The principles of the wedding speech are constant. Whether formal or impromptu, religious or civil, straight or same-sex, at the heart is a constant: the celebration of the union of a couple. And the basics of a good speech are constant too. Depending on the nature of the event and the audience – hundreds of guests in a grand ballroom or a handful outside on a garden lawn – you may tailor the content of your speech, but stick to the principles. Stick to your brief. Find out what is expected. Who else will be speaking and what will they be saying? How long should you speak for? Are there any specifics to include? Anything you shouldn’t mention? Resist the temptation to show off. Your speech is the icing on the cake, not the cake. Know your audience. The speech will only be good if it lives up to the expectations of your audience.
Before you get started, you need to establish a reasonable understanding of this particular audience, at this particular wedding. This may seem obvious but the typical wedding audience can be extremely diverse. It’s not possible to address all the different interests but don’t fall into the common trap of only speaking to your peer group, your immediate family and friends. Don’t ignore anyone. Find a thread. Start your research early and don’t procrastinate. Search for source material, perhaps mind-mapping as you go, with the aim of finding a central idea or thread. Tell stories, not jokes. Don’t feel that jokes are obligatory, however much well-meaning friends may say otherwise. Your audience will lap up personal stories well told and laugh along with them.

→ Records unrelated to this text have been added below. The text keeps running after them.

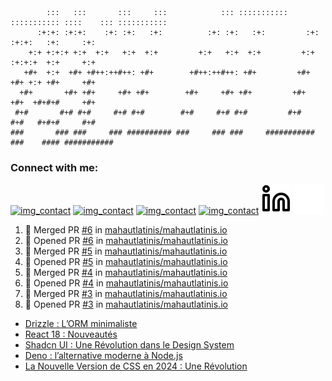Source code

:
 ```

        :::   :::       :::     :::            ::: ::::::::::: ::::::::::: ::::    ::: ::::::::::: 
      :+:+: :+:+:    :+: :+:   :+:          :+: :+:   :+:         :+:     :+:+:   :+:     :+:      
    +:+ +:+:+ +:+  +:+   +:+  +:+         +:+   +:+  +:+         +:+     :+:+:+  +:+     +:+       
   +#+  +:+  +#+ +#++:++#++: +#+        +#++:++#++: +#+         +#+     +#+ +:+ +#+     +#+        
  +#+       +#+ +#+     +#+ +#+        +#+     +#+ +#+         +#+     +#+  +#+#+#     +#+         
 #+#       #+# #+#     #+# #+#        #+#     #+# #+#         #+#     #+#   #+#+#     #+#          
###       ### ###     ### ########## ###     ### ###     ########### ###    #### ###########       

```

### Connect with me:

[![img_contact](./img/youtube-light.svg)](https://go.mikecodeur.com/youtube#gh-light-mode-only)
[![img_contact](./img/youtube-dark.svg)](https://go.mikecodeur.com/youtube#gh-dark-mode-only)
[![img_contact](./img/twitter-light.svg)](https://twitter.com/mikecodeur#gh-light-mode-only)
[![img_contact](./img/twitter-dark.svg)](https://twitter.com/mikecodeur#gh-dark-mode-only)
[![img_contact](./img/linkedin-light.svg)](https://www.linkedin.com/in/mahautlatinis/#gh-light-mode-only)
[![img_contact](./img/linkedin-dark.svg)](https://www.linkedin.com/in/mahautlatinis/#gh-dark-mode-only)

<!--START_SECTION:activity-->
1. 🎉 Merged PR [#6](https://github.com/mahautlatinis/mahautlatinis.io/pull/6) in [mahautlatinis/mahautlatinis.io](https://github.com/mahautlatinis/mahautlatinis.io)
2. 💪 Opened PR [#6](https://github.com/mahautlatinis/mahautlatinis.io/pull/6) in [mahautlatinis/mahautlatinis.io](https://github.com/mahautlatinis/mahautlatinis.io)
3. 🎉 Merged PR [#5](https://github.com/mahautlatinis/mahautlatinis.io/pull/5) in [mahautlatinis/mahautlatinis.io](https://github.com/mahautlatinis/mahautlatinis.io)
4. 💪 Opened PR [#5](https://github.com/mahautlatinis/mahautlatinis.io/pull/5) in [mahautlatinis/mahautlatinis.io](https://github.com/mahautlatinis/mahautlatinis.io)
5. 🎉 Merged PR [#4](https://github.com/mahautlatinis/mahautlatinis.io/pull/4) in [mahautlatinis/mahautlatinis.io](https://github.com/mahautlatinis/mahautlatinis.io)
6. 💪 Opened PR [#4](https://github.com/mahautlatinis/mahautlatinis.io/pull/4) in [mahautlatinis/mahautlatinis.io](https://github.com/mahautlatinis/mahautlatinis.io)
7. 🎉 Merged PR [#3](https://github.com/mahautlatinis/mahautlatinis.io/pull/3) in [mahautlatinis/mahautlatinis.io](https://github.com/mahautlatinis/mahautlatinis.io)
8. 💪 Opened PR [#3](https://github.com/mahautlatinis/mahautlatinis.io/pull/3) in [mahautlatinis/mahautlatinis.io](https://github.com/mahautlatinis/mahautlatinis.io)
<!--END_SECTION:activity-->

<!-- BLOG-POST-LIST:START -->
- [Drizzle : L’ORM minimaliste](https://mahautlatinis.medium.com/drizzle-lorm-minimaliste-ad9ce686a4d7?source=rss-1b2e93e61379------2)
- [React 18 : Nouveautés](https://mahautlatinis.medium.com/react-18-nouveaut%C3%A9s-559b0c514fcd?source=rss-1b2e93e61379------2)
- [Shadcn UI : Une Révolution dans le Design System](https://mahautlatinis.medium.com/shadcn-ui-une-r%C3%A9volution-dans-le-design-system-4dc43ca806f1?source=rss-1b2e93e61379------2)
- [Deno : l’alternative moderne à Node.js](https://mahautlatinis.medium.com/deno-lalternative-moderne-%C3%A0-node-js-ef73b24819c9?source=rss-1b2e93e61379------2)
- [La Nouvelle Version de CSS en 2024 : Une Révolution](https://mahautlatinis.medium.com/la-nouvelle-version-de-css-en-2024-une-r%C3%A9volution-a910ff5f3161?source=rss-1b2e93e61379------2)
<!-- BLOG-POST-LIST:END -->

Keep it short. Make sure you stick to the time agreed beforehand. (Generally, two to three minutes for the shorter speeches and seven or so for the longest.) Don’t fall into the ‘nervous’ trap of going on and on and on. No cringe moments. It’s always tempting to tell a story that may be hilarious to a few who are ‘in the know’ but which is meaningless or, much worse, offensive to other guests. This is one of the most common errors and can ruin the occasion. If in doubt, check the risqué anecdote beforehand. Don’t wash dirty linen in public! Handle your nerves. It’s natural to feel nervous but keep telling yourself that the audience is on your side. Unlike some speaking events, like a political rally, you face no hostility. They are not in a critical mood. They don’t mind mistakes. They want you to succeed. The more you rehearse, the more spontaneous and confident you’ll be. The toughest time is when you stand up – your first few words. If you practice nothing else, practice the first 30 seconds. Master these and the rest will seem easy.